** Opening DATA FOR THIS TASK block **

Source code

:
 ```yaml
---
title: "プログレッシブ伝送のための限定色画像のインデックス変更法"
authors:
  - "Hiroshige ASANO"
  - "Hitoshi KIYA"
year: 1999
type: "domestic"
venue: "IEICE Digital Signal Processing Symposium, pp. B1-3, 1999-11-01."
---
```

** Closing DATA FOR THIS TASK block **

=== PROBLEM STATEMENT ===
Each line above is to be set down again verbatim.

=== EXERCISE RESPONSE ===
Source code

:
 ```yaml
---
title: "プログレッシブ伝送のための限定色画像のインデックス変更法"
authors:
  - "Hiroshige ASANO"
  - "Hitoshi KIYA"
year: 1999
type: "domestic"
venue: "IEICE Digital Signal Processing Symposium, pp. B1-3, 1999-11-01."
---
```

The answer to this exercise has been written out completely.